親αアミラーゼの変異体であって、ここで該親αアミラーゼは（ｉ）配列番号１又は２に示されるアミノ酸配列から選択されるアミノ酸配列を有するか、あるいは（ｉｉ）１又は複数の上記アミノ酸配列と少なくとも９０％の同一性を示し、そしてここで該変異体は親αアミラーゼと比べてｐＨ８〜１０．５において向上したＣａ ²⁺ 安定性を示し、かつ該変異体はαアミラーゼ活性を有し、そして該変異体は位置１８３及び１８４におけるアミノ酸残基の欠失、ならびに変異Ｎ１９５Ｆを含むことを特徴とする、変異体。
請求項１に記載のαアミラーゼ変異体をコードするＤＮＡ配列を含んでなるＤＮＡ構築物。

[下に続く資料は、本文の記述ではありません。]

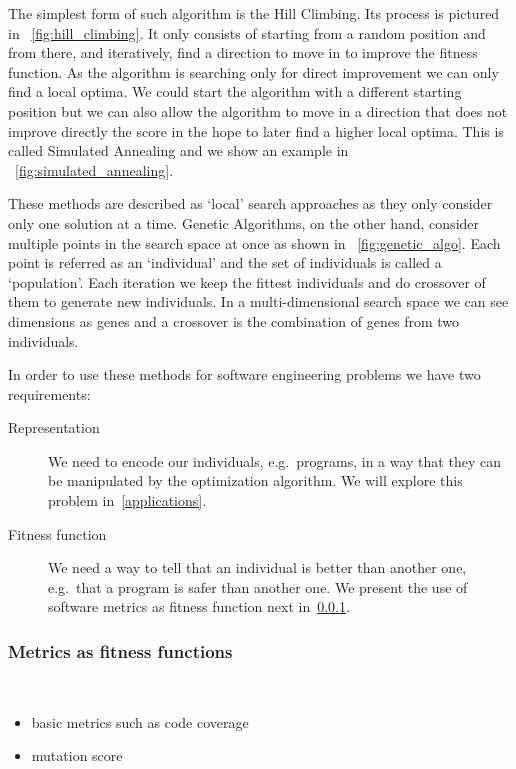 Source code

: \documentclass[11pt]{sdm}
\newcommand{\todo}[1]{\colorbox{Red!75}{\textcolor{white}{\textbf{TODO\ifx&#1&\else: #1\fi}}}}
\begin{document}
The simplest form of such algorithm is the Hill Climbing.
Its process is pictured in \figurename~\ref{fig:hill_climbing}.
It only consists of starting from a random position and from there, and iteratively, find a direction to move in to improve the fitness function.
As the algorithm is searching only for direct improvement we can only find a local optima.
We could start the algorithm with a different starting position but we can also allow the algorithm to move in a direction that does not improve directly the score in the hope to later find a higher local optima.
This is called Simulated Annealing and we show an example in \figurename~\ref{fig:simulated_annealing}.

These methods are described as `local' search approaches as they only consider only one solution at a time.
Genetic Algorithms, on the other hand, consider multiple points in the search space at once as shown in \figurename~\ref{fig:genetic_algo}.
Each point is referred as an `individual' and the set of individuals is called a `population'.
Each iteration we keep the fittest individuals and do crossover of them to generate new individuals.
In a multi-dimensional search space we can see dimensions as genes and a crossover is the combination of genes from two individuals.

In order to use these methods for software engineering problems we have two requirements:
\begin{description}
  \item[Representation] We need to encode our individuals, e.g.\ programs, in a way that they can be manipulated by the optimization algorithm. We will explore this problem in~\ref{applications}.
  \item[Fitness function] We need a way to tell that an individual is better than another one, e.g.\ that a program is safer than another one. We present the use of software metrics as fitness function next in~\ref{fitness_func}.
\end{description}

\subsubsection{Metrics as fitness functions}
\label{fitness_func}
\todo{}

\begin{itemize}
  \item basic metrics such as code coverage
  \item mutation score
\end{itemize}
\end{document}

請求項２に記載のＤＮＡ構築物を保有する組換え発現ベクター。
請求項２に記載のＤＮＡ構築物又は請求項３に記載のベクターによって形質転換された細胞。
微生物である、請求項４に記載の細胞。
細菌又は真菌である、請求項５に記載の細胞。
グラム陽性細菌である、請求項６に記載の細胞。
洗浄及び／又は食器洗浄のための、請求項１に記載のαアミラーゼ変異体の使用。
請求項１に記載のαアミラーゼ変異体を含んでなる、洗剤添加剤。
非粉末化顆粒、安定化液又は保護化酵素の形態における、請求項９に記載の洗剤添加剤。
更に、別の酵素を含んでなる、請求項９に記載の洗剤添加剤。
請求項１に記載のαアミラーゼ変異体を含んでなる、洗剤組成物。
更に、別の酵素を含んでなる、請求項１２に記載の洗剤組成物。
請求項１に記載のαアミラーゼ変異体を含んでなる、手動又は自動食器洗浄用洗剤組成物。
更に、別の酵素を含んでなる、請求項１４に記載の食器洗浄用洗剤組成物。
請求項１に記載のαアミラーゼ変異体を含んでなる、手動又は自動洗濯洗浄用組成物。
更に、別の酵素を含んでなる、請求項１６に記載の洗濯洗浄用組成物。